YouTube Adds Full-Length Television Shows
thefickler writes "YouTube has moved to put full-length television shows on its site for the first time. Historically, YouTube has hosted a bewildering and attractive variety of video clips, the vast majority of which have been under ten minutes in length. YouTube has announced that it had finalized a deal with CBS to offer shows such as Star Trek, MacGyver, Beverly Hills 90210, and The Young and the Restless. I can't wait to watch The Young and the Restless!"
...Hulu sucks, since it won't stream outside the USA. No mention in the article as to whether YouTube will add regional restrictions on these full-length shows, but let's hope they can convince the studios otherwise. If not, well, bittorrent works just fine.
Oh no... it's the future.
It might have to done something with the fact that Hulu's "video library can only be streamed within the United States".
Some people go to great lengths to put their feet over an axe, just to see if it hurts or not.
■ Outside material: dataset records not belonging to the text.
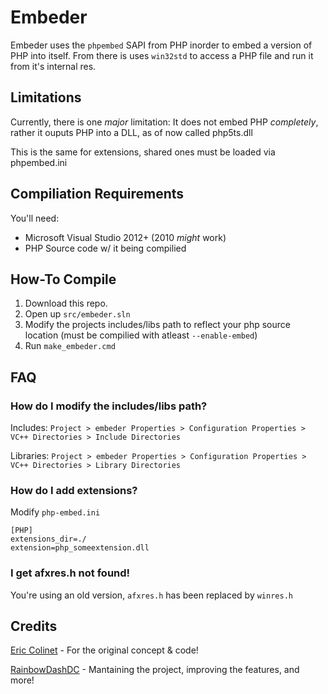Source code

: # Embeder

Embeder uses the `phpembed` SAPI from PHP inorder to embed a version of PHP into itself.
From there is uses `win32std` to access a PHP file and run it from it's internal res.

## Limitations

Currently, there is one *major* limitation: It does not embed PHP *completely*, rather it ouputs PHP into a DLL, as of now called php5ts.dll

This is the same for extensions, shared ones must be loaded via phpembed.ini

## Compiliation Requirements
You'll need:

 * Microsoft Visual Studio 2012+ (2010 *might* work)
 * PHP Source code w/ it being compilied

## How-To Compile

1. Download this repo.
2. Open up `src/embeder.sln`
3. Modify the projects includes/libs path to reflect your php source location (must be compilied with atleast `--enable-embed`)
4. Run `make_embeder.cmd`

## FAQ

### How do I modify the includes/libs path?

Includes: `Project > embeder Properties > Configuration Properties > VC++ Directories > Include Directories`

Libraries: `Project > embeder Properties > Configuration Properties > VC++ Directories > Library Directories`

### How do I add extensions?

Modify `php-embed.ini`
     
    [PHP]
    extensions_dir=./
    extension=php_someextension.dll

### I get afxres.h not found!

You're using an old version, `afxres.h` has been replaced by `winres.h`

## Credits

[Eric Colinet](mailto:e.colinet@laposte.net) - For the original concept & code!

[RainbowDashDC](mailto:rainbowdashdc@mezgrman.de) - Mantaining the project, improving the features, and more!
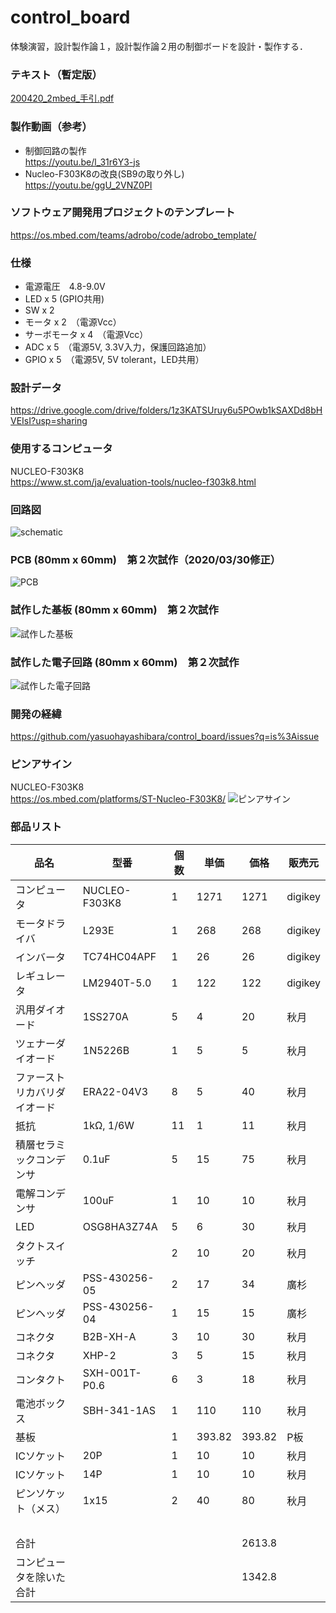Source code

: # control_board

体験演習，設計製作論１，設計製作論２用の制御ボードを設計・製作する．

### テキスト（暫定版）

[200420_2mbed_手引.pdf](https://github.com/yasuohayashibara/control_board/files/4520465/200423mbed_.pdf)

### 製作動画（参考）

- 制御回路の製作  
https://youtu.be/l_31r6Y3-js
- Nucleo-F303K8の改良(SB9の取り外し)  
https://youtu.be/ggU_2VNZ0PI

### ソフトウェア開発用プロジェクトのテンプレート

https://os.mbed.com/teams/adrobo/code/adrobo_template/

### 仕様
- 電源電圧　4.8-9.0V
- LED x 5 (GPIO共用)
- SW x 2 
- モータ x 2　（電源Vcc）
- サーボモータ x 4　（電源Vcc）
- ADC x 5　（電源5V, 3.3V入力，保護回路追加）
- GPIO x 5　（電源5V, 5V tolerant，LED共用）

### 設計データ
https://drive.google.com/drive/folders/1z3KATSUruy6u5POwb1kSAXDd8bHVEIsI?usp=sharing

### 使用するコンピュータ
NUCLEO-F303K8  
https://www.st.com/ja/evaluation-tools/nucleo-f303k8.html

### 回路図
![schematic](https://user-images.githubusercontent.com/5755200/76876321-1d68d400-68b5-11ea-8c4b-60103e7d5fce.png)

### PCB (80mm x 60mm)　第２次試作（2020/03/30修正）
![PCB](https://user-images.githubusercontent.com/5755200/77907740-24d0aa00-72c5-11ea-968d-9c0dcea1982a.png)

### 試作した基板 (80mm x 60mm)　第２次試作
![試作した基板](https://user-images.githubusercontent.com/5755200/78966498-04151980-7b3b-11ea-8ee4-95559a45fb45.jpg)

### 試作した電子回路 (80mm x 60mm)　第２次試作
![試作した電子回路](https://user-images.githubusercontent.com/5755200/79032034-36c41e00-7bde-11ea-87bd-a8abc72cf661.jpg)

### 開発の経緯
https://github.com/yasuohayashibara/control_board/issues?q=is%3Aissue

### ピンアサイン
NUCLEO-F303K8  
https://os.mbed.com/platforms/ST-Nucleo-F303K8/
![ピンアサイン](https://os.mbed.com/media/uploads/bcostm/nucleo_f303k8_2017_10_10.png)

### 部品リスト
品名 | 型番 | 個数 | 単価 | 価格 | 販売元
-- | -- | -- | -- | -- | --
コンピュータ | NUCLEO-F303K8 | 1 | 1271 | 1271 | digikey
モータドライバ | L293E | 1 | 268 | 268 | digikey
インバータ | TC74HC04APF | 1 | 26 | 26 | digikey
レギュレータ | LM2940T-5.0 | 1 | 122 | 122 | digikey
汎用ダイオード | 1SS270A | 5 | 4 | 20 | 秋月
ツェナーダイオード | 1N5226B | 1 | 5 | 5 | 秋月
ファーストリカバリダイオード | ERA22-04V3 | 8 | 5 | 40 | 秋月
抵抗 | 1kΩ, 1/6W | 11 | 1 | 11 | 秋月
積層セラミックコンデンサ | 0.1uF | 5 | 15 | 75 | 秋月
電解コンデンサ | 100uF | 1 | 10 | 10 | 秋月
LED | OSG8HA3Z74A | 5 | 6 | 30 | 秋月
タクトスイッチ |   | 2 | 10 | 20 | 秋月
ピンヘッダ | PSS-430256-05 | 2 | 17 | 34 | 廣杉
ピンヘッダ | PSS-430256-04 | 1 | 15 | 15 | 廣杉
コネクタ | B2B-XH-A | 3 | 10 | 30 | 秋月
コネクタ | XHP-2 | 3 | 5 | 15 | 秋月
コンタクト | SXH-001T-P0.6 | 6 | 3 | 18 | 秋月
電池ボックス | SBH-341-1AS | 1 | 110 | 110 | 秋月
基板 |   | 1 | 393.82 | 393.82 | P板
ICソケット | 20P | 1 | 10 | 10 | 秋月
ICソケット | 14P | 1 | 10 | 10 | 秋月
ピンソケット（メス） | 1x15 | 2 | 40 | 80 | 秋月
  |   |   |   |   |  
合計 |   |   |   | 2613.8 |  
コンピュータを除いた合計 |   |   |   | 1342.8 |  
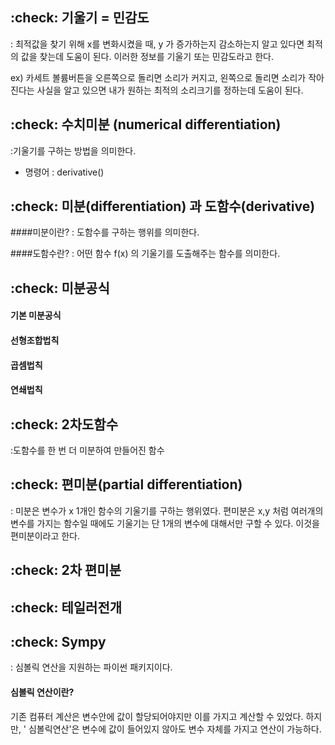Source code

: ## :check: 기울기 = 민감도

: 최적값을 찾기 위해 x를 변화시켰을 때, y 가 증가하는지 감소하는지 알고 있다면 최적의 값을 찾는데 도움이 된다. 이러한 정보를 기울기 또는 민감도라고 한다.

ex) 카세트 볼륨버튼을 오른쪽으로 돌리면 소리가 커지고, 왼쪽으로 돌리면 소리가 작아진다는 사실을 알고 있으면 내가 원하는 최적의 소리크기를 정하는데 도움이 된다.


## :check: 수치미분 (numerical differentiation)

:기울기를 구하는 방법을 의미한다.

- 명령어 : derivative()

## :check: 미분(differentiation) 과 도함수(derivative)
####미분이란?
: 도함수를 구하는 행위를 의미한다.

####도함수란?
: 어떤 함수 f(x) 의 기울기를 도출해주는 함수를 의미한다.

## :check: 미분공식
#### 기본 미분공식
#### 선형조합법칙
#### 곱셈법칙
#### 연쇄법칙

## :check: 2차도함수

:도함수를 한 번 더 미분하여 만들어진 함수

## :check: 편미분(partial differentiation)

: 미분은 변수가 x 1개인 함수의 기울기를 구하는 행위였다. 편미분은 x,y 처럼 여러개의 변수를 가지는 함수일 때에도 기울기는 단 1개의 변수에 대해서만 구할 수 있다. 이것을 편미분이라고 한다.

## :check: 2차 편미분

## :check: 테일러전개

## :check: Sympy

: 심볼릭 연산을 지원하는 파이썬 패키지이다.

#### 심볼릭 연산이란?

기존 컴퓨터 계산은 변수안에 값이 할당되어야지만 이를 가지고 계산할 수 있었다. 하지만, ' 심볼릭연산'은 변수에 값이 들어있지 않아도 변수 자체를 가지고 연산이 가능하다.



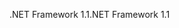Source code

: <span data-ttu-id="06867-101">.NET Framework 1.1</span><span class="sxs-lookup"><span data-stu-id="06867-101">.NET Framework 1.1</span></span>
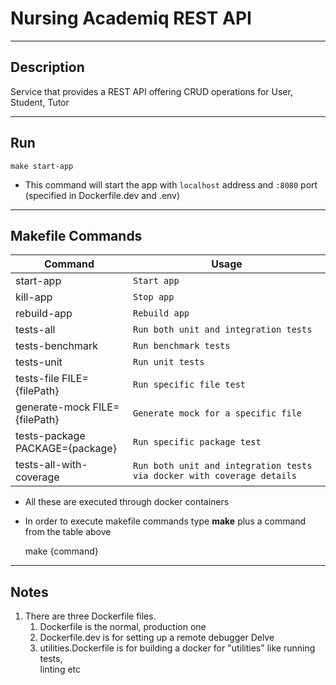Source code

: # Nursing Academiq REST API

---

## Description

Service that provides a REST API offering CRUD operations for User, Student, Tutor

---

## Run

`make start-app`

* This command will start the app with `localhost` address and `:8080` port (specified in Dockerfile.dev and .env)

---

## Makefile Commands

| Command                         | Usage                                                                  |
|---------------------------------|------------------------------------------------------------------------|
| start-app                       | `Start app`                                                            |
| kill-app                        | `Stop app`                                                             |
| rebuild-app                     | `Rebuild app`                                                          |
| tests-all                       | `Run both unit and integration tests`                                  |
| tests-benchmark                 | `Run benchmark tests`                                                  |
| tests-unit                      | `Run unit tests `                                                      |
| tests-file FILE={filePath}      | `Run specific file test`                                               |
| generate-mock FILE={filePath}   | `Generate mock for a specific file`                                    |
| tests-package PACKAGE={package} | `Run specific package test`                                            |
| tests-all-with-coverage         | `Run both unit and integration tests via docker with coverage details` |

* All these are executed through docker containers
* In order to execute makefile commands type **make** plus a command from the table above

  make {command}

---

## Notes

1. There are three Dockerfile files.
    1. Dockerfile is the normal, production one
    2. Dockerfile.dev is for setting up a remote debugger Delve
    3. utilities.Dockerfile is for building a docker for "utilities" like running tests,  
       linting etc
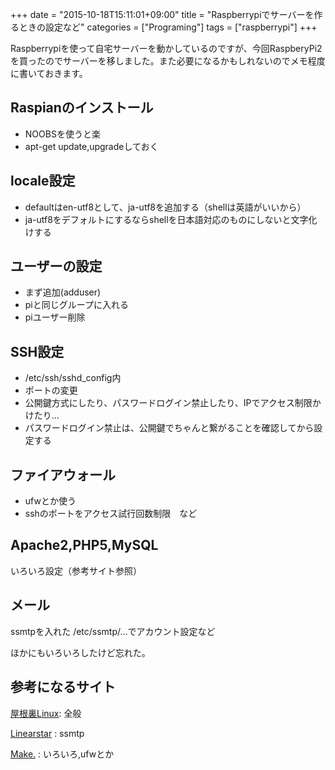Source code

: +++
date = "2015-10-18T15:11:01+09:00"
title = "Raspberrypiでサーバーを作るときの設定など"
categories = ["Programing"]
tags = ["raspberrypi"]
+++


Raspberrypiを使って自宅サーバーを動かしているのですが、今回RaspberyPi2を買ったのでサーバーを移しました。また必要になるかもしれないのでメモ程度に書いておきます。

<!--more-->

## Raspianのインストール

* NOOBSを使うと楽
* apt-get update,upgradeしておく

## locale設定

* defaultはen-utf8として、ja-utf8を追加する（shellは英語がいいから）
* ja-utf8をデフォルトにするならshellを日本語対応のものにしないと文字化けする

## ユーザーの設定
* まず追加(adduser)
* piと同じグループに入れる
* piユーザー削除

## SSH設定
* /etc/ssh/sshd_config内
* ポートの変更
* 公開鍵方式にしたり、パスワードログイン禁止したり、IPでアクセス制限かけたり...
* パスワードログイン禁止は、公開鍵でちゃんと繋がることを確認してから設定する

## ファイアウォール
* ufwとか使う
* sshのポートをアクセス試行回数制限　など

## Apache2,PHP5,MySQL
  いろいろ設定（参考サイト参照）

## メール
  ssmtpを入れた
  /etc/ssmtp/…でアカウント設定など

ほかにもいろいろしたけど忘れた。

## 参考になるサイト

[屋根裏Linux](http://wings2fly.jp/yaneura/category/raspberry%20pi/): 全般

[Linearstar](http://log.star.glasscore.net) : ssmtp

[Make.](http://make.bcde.jp) : いろいろ,ufwとか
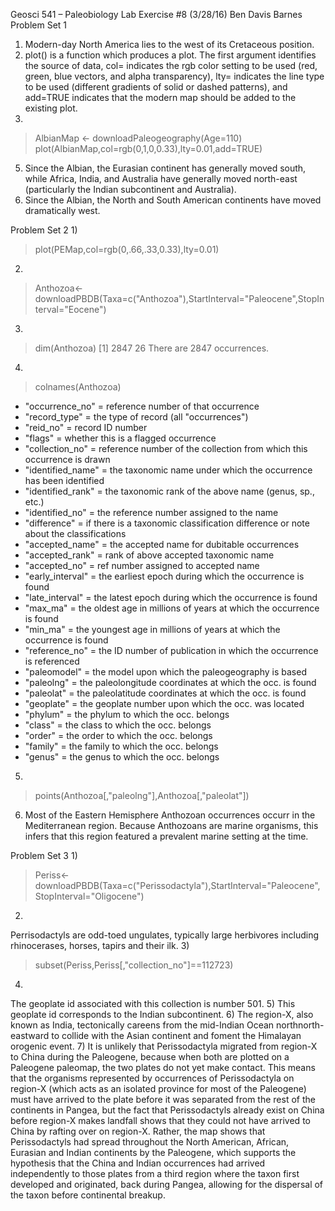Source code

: Geosci 541 – Paleobiology
Lab Exercise #8 (3/28/16)
Ben Davis Barnes
Problem Set 1

1) Modern-day North America lies to the west of its Cretaceous position.
2) plot() is a function which produces a plot. The first argument identifies the source of data, col= indicates the rgb color setting to be used (red, green, blue vectors, and alpha transparency), lty= indicates the line type to be used (different gradients of solid or dashed patterns), and add=TRUE indicates that the modern map should be added to the existing plot.
4)
> AlbianMap <- downloadPaleogeography(Age=110)
> plot(AlbianMap,col=rgb(0,1,0,0.33),lty=0.01,add=TRUE)

5) Since the Albian, the Eurasian continent has generally moved south, while Africa, India, and Australia have generally moved north-east (particularly the Indian subcontinent and Australia).
6) Since the Albian, the North and South American continents have moved dramatically west.

Problem Set 2
1)
> plot(PEMap,col=rgb(0,.66,.33,0.33),lty=0.01)
2)
> Anthozoa<-downloadPBDB(Taxa=c("Anthozoa"),StartInterval="Paleocene",StopInterval="Eocene")
3)
> dim(Anthozoa)
[1] 2847   26
There are 2847 occurrences.
4)
> colnames(Anthozoa)
 + "occurrence_no" = reference number of that occurrence
 + "record_type" = the type of record (all "occurrences")
 + "reid_no" = record ID number
 + "flags" = whether this is a flagged occurrence      
 + "collection_no" = reference number of the collection from which this occurrence is drawn
 + "identified_name" = the taxonomic name under which the occurrence has been identified
 + "identified_rank" = the taxonomic rank of the above name (genus, sp., etc.)
 + "identified_no" = the reference number assigned to the name  
 + "difference" = if there is a taxonomic classification difference or note about the classifications
 + "accepted_name" = the accepted name for dubitable occurrences
 + "accepted_rank" = rank of above accepted taxonomic name
 + "accepted_no" = ref number assigned to accepted name
 + "early_interval" = the earliest epoch during which the occurrence is found
 + "late_interval" = the latest epoch during which the occurrence is found
 + "max_ma" = the oldest age in millions of years at which the occurrence is found
 + "min_ma" = the youngest age in millions of years at which the occurrence is found
 + "reference_no" = the ID number of publication in which the occurrence is referenced
 + "paleomodel" = the model upon which the paleogeography is based
 + "paleolng" = the paleolongitude coordinates at which the occ. is found
 + "paleolat" = the paleolatitude coordinates at which the occ. is found
 + "geoplate" = the geoplate number upon which the occ. was located
 + "phylum" = the phylum to which the occ. belongs
 + "class" = the class to which the occ. belongs
 + "order" = the order to which the occ. belongs
 + "family" = the family to which the occ. belongs
 + "genus" = the genus to which the occ. belongs

5)
> points(Anthozoa[,"paleolng"],Anthozoa[,"paleolat"])

6) Most of the Eastern Hemisphere Anthozoan occurrences occurr in the Mediterranean region. Because Anthozoans are marine organisms, this infers that this region featured a prevalent marine setting at the time.

Problem Set 3
1)
> Periss<-downloadPBDB(Taxa=c("Perissodactyla"),StartInterval="Paleocene",StopInterval="Oligocene")
2)
Perrisodactyls are odd-toed ungulates, typically large herbivores including rhinocerases, horses, tapirs and their ilk.
3)
> subset(Periss,Periss[,"collection_no"]==112723)
4)
The geoplate id associated with this collection is number 501. 
5)
This geoplate id corresponds to the Indian subcontinent.
6)
The region-X, also known as India, tectonically careens from the mid-Indian Ocean northnorth-eastward to collide with the Asian continent and foment the Himalayan orogenic event.
7)
It is unlikely that Perissodactyla migrated from region-X to China during the Paleogene, because when both are plotted on a Paleogene paleomap, the two plates do not yet make contact. This means that the organisms represented by occurrences of Perissodactyla on region-X (which acts as an isolated province for most of the Paleogene) must have arrived to the plate before it was separated from the rest of the continents in Pangea, but the fact that Perissodactyls already exist on China before region-X makes landfall shows that they could not have arrived to China by rafting over on region-X. Rather, the map shows that Perissodactyls had spread throughout the North American, African, Eurasian and Indian continents by the Paleogene, which supports the hypothesis that the China and Indian occurrences had arrived independently to those plates from a third region where the taxon first developed and originated, back during Pangea, allowing for the dispersal of the taxon before continental breakup. 
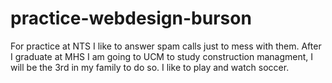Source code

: # practice-webdesign-burson
For practice at NTS
I like to answer spam calls just to mess with them.
After I graduate at MHS I am going to UCM to study construction managment, I will be the 3rd in my family to do so.
I like to play and watch soccer.
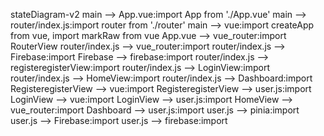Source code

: stateDiagram-v2
    main --> App.vue:import App from './App.vue'
    main --> router/index.js:import router from './router'
    main --> vue:import createApp from vue, import markRaw from vue
    App.vue --> vue_router:import RouterView
    router/index.js --> vue_router:import
    router/index.js --> Firebase:import
    Firebase --> firebase:import
    router/index.js --> registeregisterView:import
    router/index.js --> LoginView:import
    router/index.js --> HomeView:import
    router/index.js --> Dashboard:import
    RegisteregisterView --> vue:import
    RegisteregisterView --> user.js:import
    LoginView --> vue:import
    LoginView --> user.js:import
    HomeView --> vue_router:import
    Dashboard --> user.js:import
    user.js --> pinia:import
    user.js --> Firebase:import
    user.js --> firebase:import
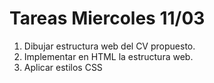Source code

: # Tareas Miercoles 11/03

1. Dibujar estructura web del CV propuesto.
2. Implementar en HTML la estructura web.
3. Aplicar estilos CSS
It's called the WORLD WIDE Web, assholes.
I piss off bigots.
The shows and their original networks:
Star Trek: NBC
MacGyver: ABC
BH 90210: Fox
Y & R: CBS
I guess I don't understand how these things work...
Seriously. One of the things I hate about watching TV is the fact that you have to depend on a station to carry a show, and play it, all of it. It's fine when it hits the rerun zone, but there is no real assurance they will play it totally and in the intended order. So, much of my 20th century TV watching was watching the repeats waiting for what I didn't see to come around.
The first stuff I started to see was on AOL's in2tv. They screwed up Rocky and Bullwinkle, one of "those" series where order and completeness matters, not so much that they don't carry a season but they broke up their "show" into their various little shows. Now we have Veoh and Hulu, and the quality of both is pretty good.
So it makes me wonder, now that these things exist, sites that carry series that have little to no commercial value, what point is there to 100+ channels? Seriously it's reached the point that I should actually ditch the cable since all of my TV needs save the local news are covered online. Even cartoon network.
There is no sanctuary. There is no sanctuary. SHUT UP! There is no shut up. There is no shut up.
I think the word "legally" is missing in the write-up. Episodes of some TV shows have been available for quite a while now; I watched an episode of Star Trek Voyager I had missed on YouTube many months ago.
My web domain.
Okay, so dump a system that 98% of the people browsing the internet have support for, in favor of something people have to jump through hoops for?
Given, I would like to see the inclusion of h.264 in Flash as a supported format for video. VC-1 would work as well (even if it is from MS). I wouldn't expect to see Theora or the like supported on YouTube any time soon, unless it is as widely available as flash is. Flash is a PITA on x64 Linux, I am well aware of this, however, from a business standpoint your suggestion makes no sense.